Minyak Rem: Komponen Penting di tempat Balik Keselamatan Berkendara tapi Sering Disepelekan

Kertasleces.co.id – Seringkali, pemilik kendaraan semata-mata fokus pada kampas rem, tromol, atau disc brake, tanpa menyadari peran penting dari minyak rem. Di balik kesederhanaannya, minyak rem miliki fungsi vital pada sistem pengereman kendaraan.

Bayangkan, tanpa minyak rem, sistem rem hidrolik tak ubahnya seperti robot tanpa baterai, tak berdaya kemudian tak mampu menghentikan laju kendaraan. Rem blong, kecelakaan, serta tragedi bisa saja menjadi konsekuensinya.

Sama seperti komponen lainnya, minyak rem membutuhkan perhatian dan juga penggantian berkala. Mengapa? Karena di dalam di minyak rem terdapat zat aditif yang mana memiliki masa kadaluarsa.

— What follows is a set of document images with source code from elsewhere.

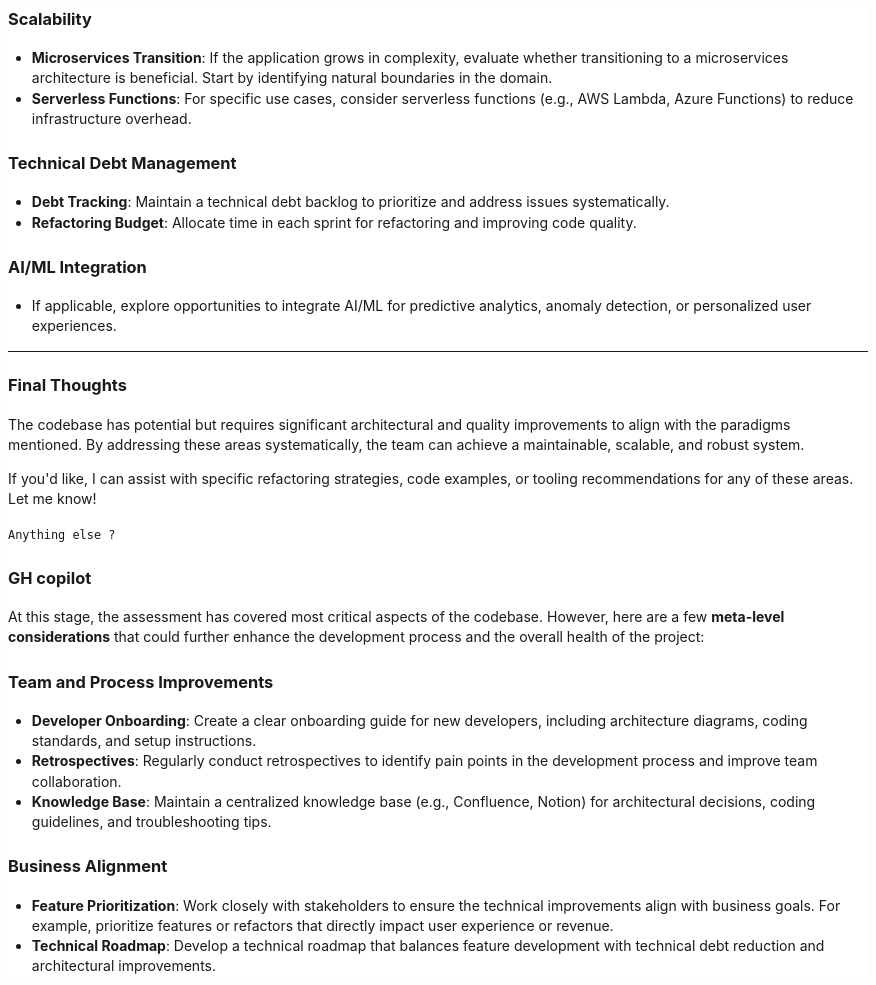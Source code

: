 ### Scalability
- **Microservices Transition**: If the application grows in complexity, evaluate whether transitioning to a microservices architecture is beneficial. Start by identifying natural boundaries in the domain.
- **Serverless Functions**: For specific use cases, consider serverless functions (e.g., AWS Lambda, Azure Functions) to reduce infrastructure overhead.

### Technical Debt Management
- **Debt Tracking**: Maintain a technical debt backlog to prioritize and address issues systematically.
- **Refactoring Budget**: Allocate time in each sprint for refactoring and improving code quality.

### AI/ML Integration
- If applicable, explore opportunities to integrate AI/ML for predictive analytics, anomaly detection, or personalized user experiences.

---

### Final Thoughts
The codebase has potential but requires significant architectural and quality improvements to align with the paradigms mentioned. By addressing these areas systematically, the team can achieve a maintainable, scalable, and robust system.

If you'd like, I can assist with specific refactoring strategies, code examples, or tooling recommendations for any of these areas. Let me know!


```Human
Anything else ?
```

### GH copilot

At this stage, the assessment has covered most critical aspects of the codebase. However, here are a few **meta-level considerations** that could further enhance the development process and the overall health of the project:

### Team and Process Improvements
- **Developer Onboarding**: Create a clear onboarding guide for new developers, including architecture diagrams, coding standards, and setup instructions.
- **Retrospectives**: Regularly conduct retrospectives to identify pain points in the development process and improve team collaboration.
- **Knowledge Base**: Maintain a centralized knowledge base (e.g., Confluence, Notion) for architectural decisions, coding guidelines, and troubleshooting tips.

### Business Alignment
- **Feature Prioritization**: Work closely with stakeholders to ensure the technical improvements align with business goals. For example, prioritize features or refactors that directly impact user experience or revenue.
- **Technical Roadmap**: Develop a technical roadmap that balances feature development with technical debt reduction and architectural improvements.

Lalu, kapan waktu yang digunakan tepat komponen penting ini perlu diganti?

Dilansir dari Suzuki Indonesia, minyak rem idealnya diganti setiap 20 ribu hingga 30 ribu km. Biaya penggantiannya pun tergolong terjangkau.

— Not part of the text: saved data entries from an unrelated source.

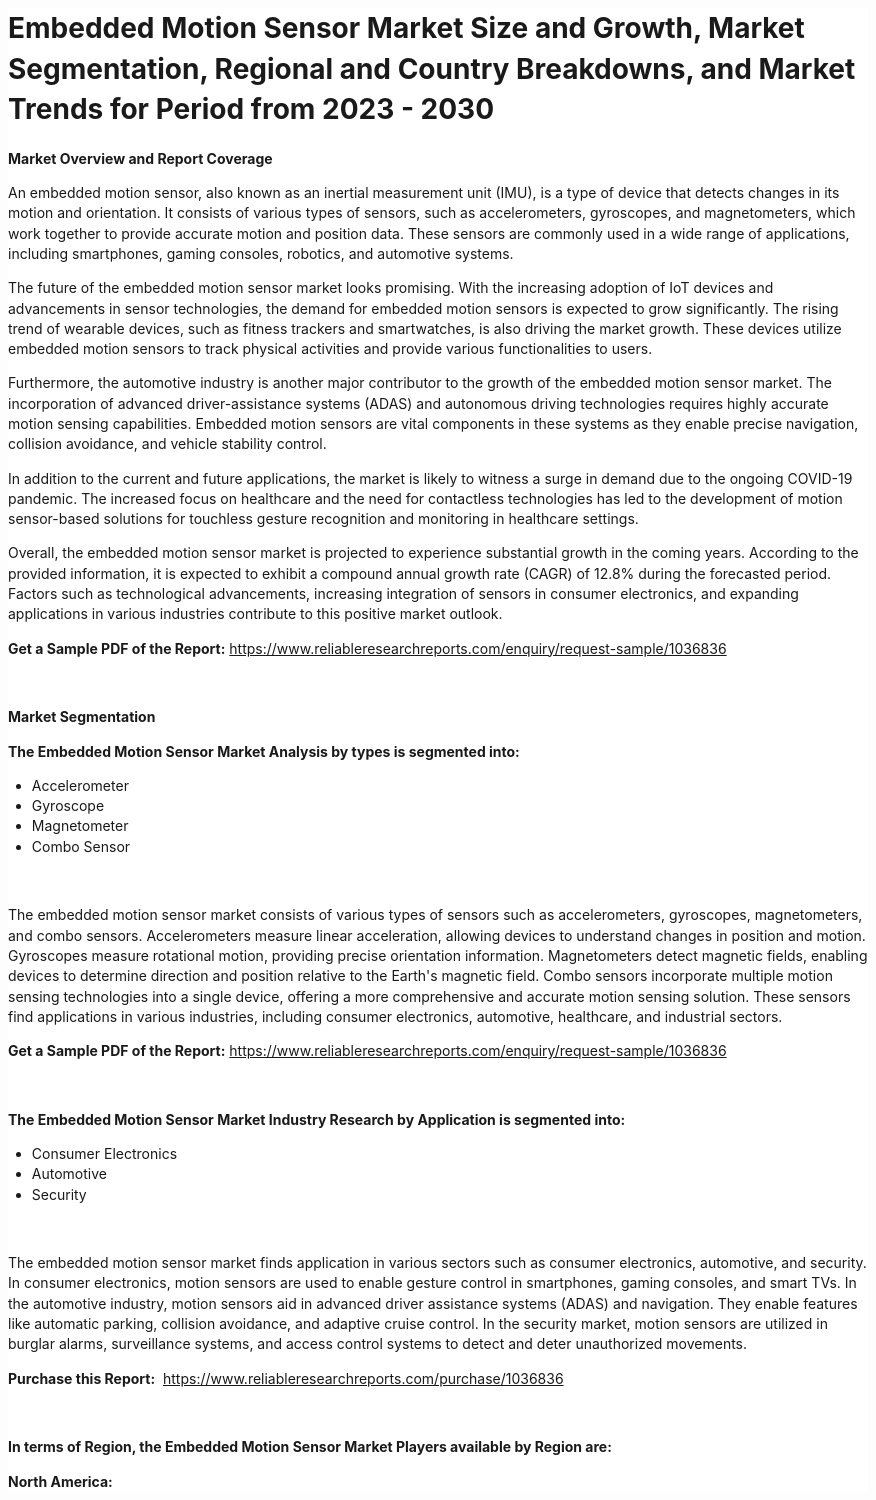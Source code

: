 <p><h1>Embedded Motion Sensor Market Size and Growth, Market Segmentation, Regional and Country Breakdowns, and Market Trends for Period from 2023 -  2030</h1></p><p><strong>Market Overview and Report Coverage</strong></p>
<p><p>An embedded motion sensor, also known as an inertial measurement unit (IMU), is a type of device that detects changes in its motion and orientation. It consists of various types of sensors, such as accelerometers, gyroscopes, and magnetometers, which work together to provide accurate motion and position data. These sensors are commonly used in a wide range of applications, including smartphones, gaming consoles, robotics, and automotive systems.</p><p>The future of the embedded motion sensor market looks promising. With the increasing adoption of IoT devices and advancements in sensor technologies, the demand for embedded motion sensors is expected to grow significantly. The rising trend of wearable devices, such as fitness trackers and smartwatches, is also driving the market growth. These devices utilize embedded motion sensors to track physical activities and provide various functionalities to users.</p><p>Furthermore, the automotive industry is another major contributor to the growth of the embedded motion sensor market. The incorporation of advanced driver-assistance systems (ADAS) and autonomous driving technologies requires highly accurate motion sensing capabilities. Embedded motion sensors are vital components in these systems as they enable precise navigation, collision avoidance, and vehicle stability control.</p><p>In addition to the current and future applications, the market is likely to witness a surge in demand due to the ongoing COVID-19 pandemic. The increased focus on healthcare and the need for contactless technologies has led to the development of motion sensor-based solutions for touchless gesture recognition and monitoring in healthcare settings.</p><p>Overall, the embedded motion sensor market is projected to experience substantial growth in the coming years. According to the provided information, it is expected to exhibit a compound annual growth rate (CAGR) of 12.8% during the forecasted period. Factors such as technological advancements, increasing integration of sensors in consumer electronics, and expanding applications in various industries contribute to this positive market outlook.</p></p>
<p><strong>Get a Sample PDF of the Report:</strong> <a href="https://www.reliableresearchreports.com/enquiry/request-sample/1036836">https://www.reliableresearchreports.com/enquiry/request-sample/1036836</a></p>
<p>&nbsp;</p>
<p><strong>Market Segmentation</strong></p>
<p><strong>The Embedded Motion Sensor Market Analysis by types is segmented into:</strong></p>
<p><ul><li>Accelerometer</li><li>Gyroscope</li><li>Magnetometer</li><li>Combo Sensor</li></ul></p>
<p>&nbsp;</p>
<p><p>The embedded motion sensor market consists of various types of sensors such as accelerometers, gyroscopes, magnetometers, and combo sensors. Accelerometers measure linear acceleration, allowing devices to understand changes in position and motion. Gyroscopes measure rotational motion, providing precise orientation information. Magnetometers detect magnetic fields, enabling devices to determine direction and position relative to the Earth's magnetic field. Combo sensors incorporate multiple motion sensing technologies into a single device, offering a more comprehensive and accurate motion sensing solution. These sensors find applications in various industries, including consumer electronics, automotive, healthcare, and industrial sectors.</p></p>
<p><strong>Get a Sample PDF of the Report:</strong>&nbsp;<a href="https://www.reliableresearchreports.com/enquiry/request-sample/1036836">https://www.reliableresearchreports.com/enquiry/request-sample/1036836</a></p>
<p>&nbsp;</p>
<p><strong>The Embedded Motion Sensor Market Industry Research by Application is segmented into:</strong></p>
<p><ul><li>Consumer Electronics</li><li>Automotive</li><li>Security</li></ul></p>
<p>&nbsp;</p>
<p><p>The embedded motion sensor market finds application in various sectors such as consumer electronics, automotive, and security. In consumer electronics, motion sensors are used to enable gesture control in smartphones, gaming consoles, and smart TVs. In the automotive industry, motion sensors aid in advanced driver assistance systems (ADAS) and navigation. They enable features like automatic parking, collision avoidance, and adaptive cruise control. In the security market, motion sensors are utilized in burglar alarms, surveillance systems, and access control systems to detect and deter unauthorized movements.</p></p>
<p><strong>Purchase this Report:</strong>&nbsp; <a href="https://www.reliableresearchreports.com/purchase/1036836">https://www.reliableresearchreports.com/purchase/1036836</a></p>
<p>&nbsp;</p>
<p><strong>In terms of Region, the Embedded Motion Sensor Market Players available by Region are:</strong></p>
<p>
    <p> <strong> North America: </strong>
        <ul>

Sebelum mengganti, perhatikan kualitas minyak rem yang mana ideal:

  • Memiliki nilai titik didih tinggi agar bukan mudah menguap kemudian memunculkan gelembung udara.
  • Dilengkapi layanan khusus untuk menjaga dari karat kemudian korosi.
  • Ramah terhadap karet seal untuk menghindari kebocoran.
  • Memiliki nilai viskositas tepat agar mampu meneruskan tekanan di area suhu ekstrem.
  • Bebas dari endapan yang tersebut berisiko menyumbat aliran minyak rem.
  • Untuk performa rem optimal, lakukan servis rem menyeluruh: membersihkan, mensetting ulang, memeriksa piston, kaliper, juga karet. Pastikan servis dilaksanakan oleh mekanik profesional dalam bengkel resmi Suzuki terdekat.

Jaga juga rawat minyak rem dalam kendaraan agar keselamatan Anda terjamin di dalam setiap perjalanan.